A notre arrivée à Gorëme (à presque minuit), nous sommes d’abord saisis par le froid. La Cappadoce est en effet une région qui se situe sur un haut plateau à plus de 1000m d’altitude, dans une partie centrale de la Turquie moins tempérée que la côte méditerranéenne.

Malgré tout, les prix élevés des logements nous poussent à tenter le camping pour nos quelques nuits à Gorëme. Nous avons eu un peu froid en fin de nuit (entre 0 et 4°C), mais le spectacle des réveils féériques sous une centaine de montgolfières est une belle récompense.

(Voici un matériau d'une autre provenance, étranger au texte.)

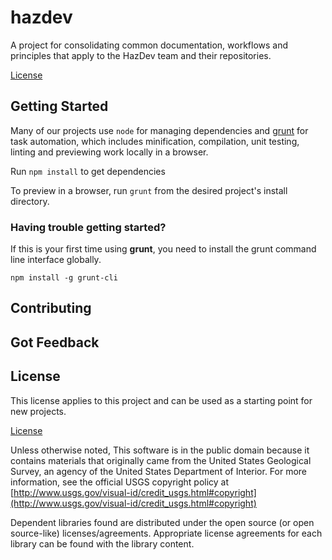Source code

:# hazdev

A project for consolidating common documentation, workflows and principles
that apply to the HazDev team and their repositories.

[License](License.md)

## Getting Started

Many of our projects use `node` for managing dependencies and
[grunt](http://gruntjs.com/) for task automation, which includes minification,
compilation, unit testing, linting and previewing work locally in a browser.

Run `npm install` to get dependencies

To preview in a browser, run `grunt` from the desired project's install
directory.

### Having trouble getting started?

If this is your first time using **grunt**, you need to install the grunt
command line interface globally.

    npm install -g grunt-cli


## Contributing

## Got Feedback

## License

This license applies to this project and can be used as a starting point for
new projects.

[License](License.md)

Unless otherwise noted, This software is in the public domain because it
contains materials that originally came from the United States Geological
Survey, an agency of the United States Department of Interior. For more
information, see the official USGS copyright policy at
[http://www.usgs.gov/visual-id/credit_usgs.html#copyright](http://www.usgs.gov/visual-id/credit_usgs.html#copyright)

Dependent libraries found are distributed under the open source (or open
source-like) licenses/agreements. Appropriate license agreements for each
library can be found with the library content.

Gorëme est la petite ville centrale pour découvrir les pépites géologiques les plus prisées. C’est aussi l’épicentre du tourisme international, dont l’attraction phare est bien sûr le tour en montgolfière. A 250€ par personnes (près de 1000€ pour la famille), nous préférerons les regarder d’en bas.

C’est d’ailleurs étonnant de constater l’écart de coût de la vie entre ces zones de tourisme plutôt intensif, et les prix pratiqués quelques dizaines de kilomètres plus loin, dans une ville “normale”. Nous avons ainsi payé moins cher la nuit dans un petit hôtel (tout confort) à 40 km de Gorëme, que le camping de cette même ville.

Formations géologiques et troglodisme

Le patrimoine exceptionnel de la Cappadoce repose sur des formations géologiques monolithiques en tuff (roche volcanique facile à creuser) que de nombreuses civilisations ont investi pour construire leurs habitations, des églises, ou encore des pigeonniers (source du précieux guano).

Le résultat est un peu magique et surnaturel. On a parfois l’impression de marcher dans un village de schtroumfs du désert, parfois d’être réduits à la taille d’insectes devant des termitières ou fourmilières africaines. Les enfants adorent se balader ou jouer à cache-cache dans ces ensembles labyrinthiques.

Les villes souterraines

Alors que les maisons troglodytes des environs de Gorëme et Uçisar s’exhibent fièrement du haut de leurs monolithes, les anciennes villes souterraines sont, elles, bien cachées sous un plateau sans relief. Impossible d’imaginer que sous d’actuelles petites villes turques d’apparence plutôt banale, se cachent en réalité des kilomètres de galeries réparties sur 8 étages.

Nous avons visité les villes souterraines de Derinkuyu et Kaymakli, et je dois dire que ce fut une sacrée expérience ! Nous avons parcouru des boyaux minuscules (même Eglantine devait se pencher), longs de plusieurs dizaines de mètres, et reliant les différentes salles de ce véritable gruyère.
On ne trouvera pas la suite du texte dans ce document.